L’objet de l’art est d’unir la matière aux formes qui sont ce que la nature a de plus vrai, de plus beau et de plus pur. Loin de reléguer les arts dans la classe des superfluités utiles, il faut les mettre au nombre des biens les plus précieux et les plus importants de la société humaine. Sans les arts, il ne serait pas possible aux esprits sublimes de nous faire connaître la plupart de leurs conceptions. Sans eux, l’homme le plus parfait et le plus juste ne pourrait éprouver qu’une partie des plaisirs dont son excellence le rend susceptible, et du bonheur que lui destinait la nature. Il est des émotions tellement délicates et des objets si ravissants, qu’on ne saurait les exprimer qu’avec des couleurs ou des sons. On doit regarder les arts comme une sorte de langue à part, comme un moyen unique de communication entre les habitants d’une sphère supérieure et nous.

La doctrine qui considère l’imitation comme le principal fondement des beaux-arts, a un sens plus vrai et plus étendu qu’on ne le pense.

L’homme se peint lui-même dans ses ouvrages, et ne parvient à les trouver beaux qu’en leur donnant des proportions correspondantes aux siennes : je ne veux pas dire à celles qu’il distingue nettement en lui-même ; mais à celles qui y sont cachées, et qu’il ne se rend visibles que dans les imitations qu’il en fait à son propre insu.

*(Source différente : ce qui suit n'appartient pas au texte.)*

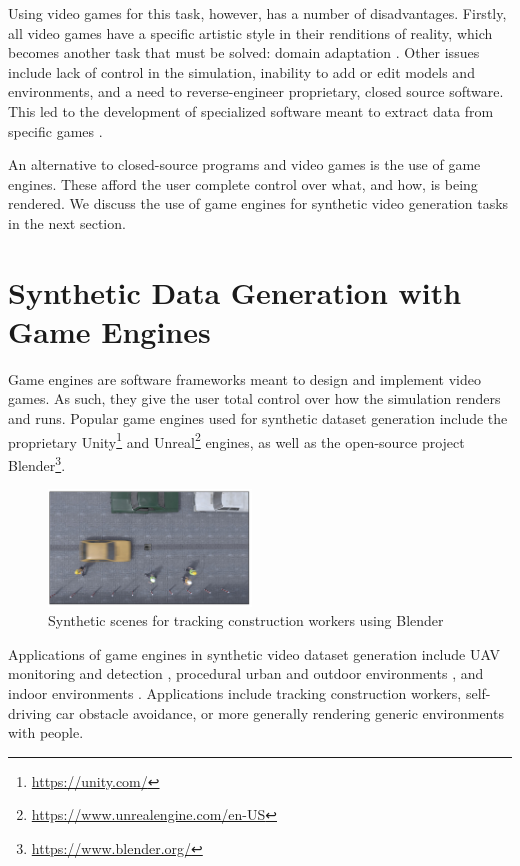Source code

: Using video games for this task, however, has a number of disadvantages. Firstly, all video games have a specific artistic style in their renditions of reality, which becomes another task that must be solved: domain adaptation \cite{wu2019squeezesegv2,wang2019learning}. Other issues include lack of control in the simulation, inability to add or edit models and environments, and a need to reverse-engineer proprietary, closed source software. This led to the development of specialized software meant to extract data from specific games \cite{doan2018g2d}.

An alternative to closed-source programs and video games is the use of game engines. These afford the user complete control over what, and how, is being rendered. We discuss the use of game engines for synthetic video generation tasks in the next section.

\section{Synthetic Data Generation with Game Engines}
\label{sec:graphics-engines}

Game engines are software frameworks meant to design and implement video games. As such, they give the user total control over how the simulation renders and runs. Popular game engines used for synthetic dataset generation include the proprietary Unity\footnote{\url{https://unity.com/}} and Unreal\footnote{\url{https://www.unrealengine.com/en-US}} engines, as well as the open-source project Blender\footnote{\url{https://www.blender.org/}}.


\begin{figure}
    \centering
    \includegraphics[width=0.48\textwidth]{src/img/reated-pics/construction-worker-tracking.jpg}
    \caption{Synthetic scenes for tracking construction workers using Blender\cite{neuhausen2020using}}
    \label{fig:relatex-example-construction-workers}
\end{figure}


Applications of game engines in synthetic video dataset generation include UAV monitoring and detection \cite{barisic2022sim2air}, procedural urban and outdoor environments \cite{ros2016synthia,khan2019procsy,stein2018genesis}, and indoor environments \cite{martinez2021unrealrox+}. Applications include tracking construction workers\cite{neuhausen2020using}, self-driving car obstacle avoidance\cite{bhandari2018procedural,pouyanfar2019roads}, or more generally rendering generic environments with people\cite{kerim2021nova}.

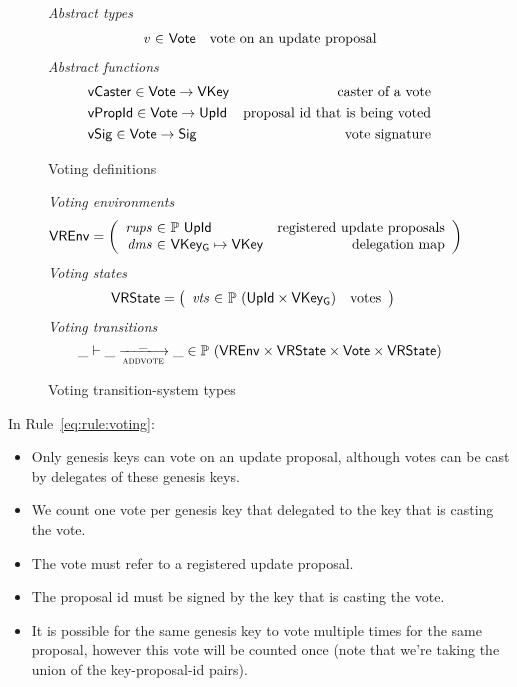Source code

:\begin{figure}[htb]
  \emph{Abstract types}
  \begin{equation*}
    \begin{array}{r@{~\in~}lr}
      \var{v} & \Vote & \text{vote on an update proposal}
    \end{array}
  \end{equation*}
  \emph{Abstract functions}
  \begin{align*}
    & \mathsf{vCaster} \in \mathsf{Vote} \to \mathsf{VKey} & \text{caster of a vote}\\
    & \mathsf{vPropId} \in \mathsf{Vote} \to \mathsf{UpId} & \text{proposal id that is being voted}\\
    & \mathsf{vSig} \in \mathsf{Vote} \to \mathsf{Sig} & \text{vote signature}
  \end{align*}
  \caption{Voting definitions}
  \label{fig:defs:voting}
\end{figure}

\begin{figure}[htb]
  \emph{Voting environments}
  \begin{align*}
    & \VREnv
      = \left(
      \begin{array}{r@{~\in~}lr}
        \var{rups} & \powerset{\UPropId}
        & \text{registered update proposals}\\
        \var{dms} & \VKeyGen \mapsto \VKey & \text{delegation map}
      \end{array}\right)
  \end{align*}
  \emph{Voting states}
  \begin{align*}
    & \VRState
      = \left(
      \begin{array}{r@{~\in~}lr}
        \var{vts} & \powerset{(\UPropId \times \VKeyGen)} & \text{votes}
      \end{array}\right)
  \end{align*}
  \emph{Voting transitions}
    \begin{equation*}
    \_ \vdash \_ \trans{addvote}{\_} \_ \in
    \powerset (\VREnv \times \VRState \times \Vote \times \VRState)
    \end{equation*}
  \caption{Voting transition-system types}
  \label{fig:ts-types:voting}
\end{figure}

In Rule~\ref{eq:rule:voting}:
\begin{itemize}
\item Only genesis keys can vote on an update proposal, although votes can be
  cast by delegates of these genesis keys.
\item We count one vote per genesis key that delegated to the key that is
  casting the vote.
\item The vote must refer to a registered update proposal.
\item The proposal id must be signed by the key that is casting the vote.
\item It is possible for the same genesis key to vote multiple times for
  the same proposal, however this vote will be counted once (note that we're
  taking the union of the key-proposal-id pairs).
\end{itemize}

Une imitation ne doit être composée que d’images. Si le poëte fait parler un homme passionné, il doit mettre dans sa bouche des expressions qui ne soient que l’image des mots qu’emploierait un homme réellement passionné. Si le peintre colore quelque objet, il faut de même que ses couleurs ne soient qu’une image des couleurs réelles. Un musicien ne doit employer que les images des sons réels, et non pas les sons réels eux-mêmes.

La même loi doit être observée par le comédien, dans le choix de ses tons et de ses gestes.

C’est la grande règle, la règle première, la règle unique. Tous les excellents artistes l’ont entrevue et observée, quoique personne ne l’ait encore proposée. Je le fais aujourd’hui avec d’autant plus de confiance, qu’elle se prouve par son évidence, comme tous les principes qui naissent de l’essence des choses. Les plus belles expressions, dans tous les arts, sont celles qui paraissent nées d’une haute contemplation.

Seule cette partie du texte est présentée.